Data for review section start

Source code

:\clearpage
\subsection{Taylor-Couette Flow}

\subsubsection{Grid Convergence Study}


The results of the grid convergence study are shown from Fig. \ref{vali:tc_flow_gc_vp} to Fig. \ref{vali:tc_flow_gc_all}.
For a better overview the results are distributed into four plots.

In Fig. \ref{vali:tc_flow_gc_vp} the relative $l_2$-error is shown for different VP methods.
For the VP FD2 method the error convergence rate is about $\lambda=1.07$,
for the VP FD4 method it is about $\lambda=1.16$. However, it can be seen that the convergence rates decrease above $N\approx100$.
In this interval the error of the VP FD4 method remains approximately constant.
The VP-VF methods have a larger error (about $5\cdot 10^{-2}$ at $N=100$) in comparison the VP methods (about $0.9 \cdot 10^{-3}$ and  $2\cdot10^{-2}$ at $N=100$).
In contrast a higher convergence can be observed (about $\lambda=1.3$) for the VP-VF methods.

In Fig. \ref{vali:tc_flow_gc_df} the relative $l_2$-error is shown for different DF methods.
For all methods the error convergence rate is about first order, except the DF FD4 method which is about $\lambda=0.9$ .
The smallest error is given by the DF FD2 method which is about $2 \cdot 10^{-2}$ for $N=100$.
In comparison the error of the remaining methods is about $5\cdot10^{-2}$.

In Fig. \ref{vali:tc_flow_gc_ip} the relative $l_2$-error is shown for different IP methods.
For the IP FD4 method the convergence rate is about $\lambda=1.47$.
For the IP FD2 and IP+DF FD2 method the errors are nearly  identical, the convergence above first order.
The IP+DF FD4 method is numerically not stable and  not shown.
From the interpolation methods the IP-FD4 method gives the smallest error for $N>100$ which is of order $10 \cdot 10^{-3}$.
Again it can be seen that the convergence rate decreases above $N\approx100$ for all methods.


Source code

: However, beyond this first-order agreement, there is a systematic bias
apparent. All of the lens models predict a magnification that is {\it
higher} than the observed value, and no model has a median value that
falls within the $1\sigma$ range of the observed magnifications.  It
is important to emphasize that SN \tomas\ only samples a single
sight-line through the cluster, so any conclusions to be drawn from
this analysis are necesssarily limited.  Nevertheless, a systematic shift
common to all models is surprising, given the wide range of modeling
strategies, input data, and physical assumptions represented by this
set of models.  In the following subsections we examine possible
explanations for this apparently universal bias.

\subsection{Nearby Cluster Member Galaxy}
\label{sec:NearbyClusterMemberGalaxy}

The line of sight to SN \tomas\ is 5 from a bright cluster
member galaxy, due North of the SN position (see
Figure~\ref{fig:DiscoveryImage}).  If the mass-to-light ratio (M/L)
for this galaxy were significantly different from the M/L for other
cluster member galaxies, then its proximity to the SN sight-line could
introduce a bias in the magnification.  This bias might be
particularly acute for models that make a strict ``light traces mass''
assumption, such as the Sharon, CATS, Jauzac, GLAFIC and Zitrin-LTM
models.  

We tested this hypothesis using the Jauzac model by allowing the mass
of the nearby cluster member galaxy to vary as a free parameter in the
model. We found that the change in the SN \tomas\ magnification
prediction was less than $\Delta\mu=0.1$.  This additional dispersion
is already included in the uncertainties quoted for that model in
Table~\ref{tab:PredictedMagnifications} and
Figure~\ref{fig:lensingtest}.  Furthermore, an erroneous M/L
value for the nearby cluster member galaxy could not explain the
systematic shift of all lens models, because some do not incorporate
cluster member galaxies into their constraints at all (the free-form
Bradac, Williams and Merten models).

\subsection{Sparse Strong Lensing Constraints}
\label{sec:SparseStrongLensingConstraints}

Data for review section end

Activity =
Every entry should be retyped exactly as shown.

Problem solution =
Source code

:\clearpage
\subsection{Taylor-Couette Flow}

\subsubsection{Grid Convergence Study}


The results of the grid convergence study are shown from Fig. \ref{vali:tc_flow_gc_vp} to Fig. \ref{vali:tc_flow_gc_all}.
For a better overview the results are distributed into four plots.

In Fig. \ref{vali:tc_flow_gc_vp} the relative $l_2$-error is shown for different VP methods.
For the VP FD2 method the error convergence rate is about $\lambda=1.07$,
for the VP FD4 method it is about $\lambda=1.16$. However, it can be seen that the convergence rates decrease above $N\approx100$.
In this interval the error of the VP FD4 method remains approximately constant.
The VP-VF methods have a larger error (about $5\cdot 10^{-2}$ at $N=100$) in comparison the VP methods (about $0.9 \cdot 10^{-3}$ and  $2\cdot10^{-2}$ at $N=100$).
In contrast a higher convergence can be observed (about $\lambda=1.3$) for the VP-VF methods.

In Fig. \ref{vali:tc_flow_gc_df} the relative $l_2$-error is shown for different DF methods.
For all methods the error convergence rate is about first order, except the DF FD4 method which is about $\lambda=0.9$ .
The smallest error is given by the DF FD2 method which is about $2 \cdot 10^{-2}$ for $N=100$.
In comparison the error of the remaining methods is about $5\cdot10^{-2}$.

In Fig. \ref{vali:tc_flow_gc_ip} the relative $l_2$-error is shown for different IP methods.
For the IP FD4 method the convergence rate is about $\lambda=1.47$.
For the IP FD2 and IP+DF FD2 method the errors are nearly  identical, the convergence above first order.
The IP+DF FD4 method is numerically not stable and  not shown.
From the interpolation methods the IP-FD4 method gives the smallest error for $N>100$ which is of order $10 \cdot 10^{-3}$.
Again it can be seen that the convergence rate decreases above $N\approx100$ for all methods.


Source code

: However, beyond this first-order agreement, there is a systematic bias
apparent. All of the lens models predict a magnification that is {\it
higher} than the observed value, and no model has a median value that
falls within the $1\sigma$ range of the observed magnifications.  It
is important to emphasize that SN \tomas\ only samples a single
sight-line through the cluster, so any conclusions to be drawn from
this analysis are necesssarily limited.  Nevertheless, a systematic shift
common to all models is surprising, given the wide range of modeling
strategies, input data, and physical assumptions represented by this
set of models.  In the following subsections we examine possible
explanations for this apparently universal bias.

\subsection{Nearby Cluster Member Galaxy}
\label{sec:NearbyClusterMemberGalaxy}

The line of sight to SN \tomas\ is 5 from a bright cluster
member galaxy, due North of the SN position (see
Figure~\ref{fig:DiscoveryImage}).  If the mass-to-light ratio (M/L)
for this galaxy were significantly different from the M/L for other
cluster member galaxies, then its proximity to the SN sight-line could
introduce a bias in the magnification.  This bias might be
particularly acute for models that make a strict ``light traces mass''
assumption, such as the Sharon, CATS, Jauzac, GLAFIC and Zitrin-LTM
models.  

We tested this hypothesis using the Jauzac model by allowing the mass
of the nearby cluster member galaxy to vary as a free parameter in the
model. We found that the change in the SN \tomas\ magnification
prediction was less than $\Delta\mu=0.1$.  This additional dispersion
is already included in the uncertainties quoted for that model in
Table~\ref{tab:PredictedMagnifications} and
Figure~\ref{fig:lensingtest}.  Furthermore, an erroneous M/L
value for the nearby cluster member galaxy could not explain the
systematic shift of all lens models, because some do not incorporate
cluster member galaxies into their constraints at all (the free-form
Bradac, Williams and Merten models).

\subsection{Sparse Strong Lensing Constraints}
\label{sec:SparseStrongLensingConstraints}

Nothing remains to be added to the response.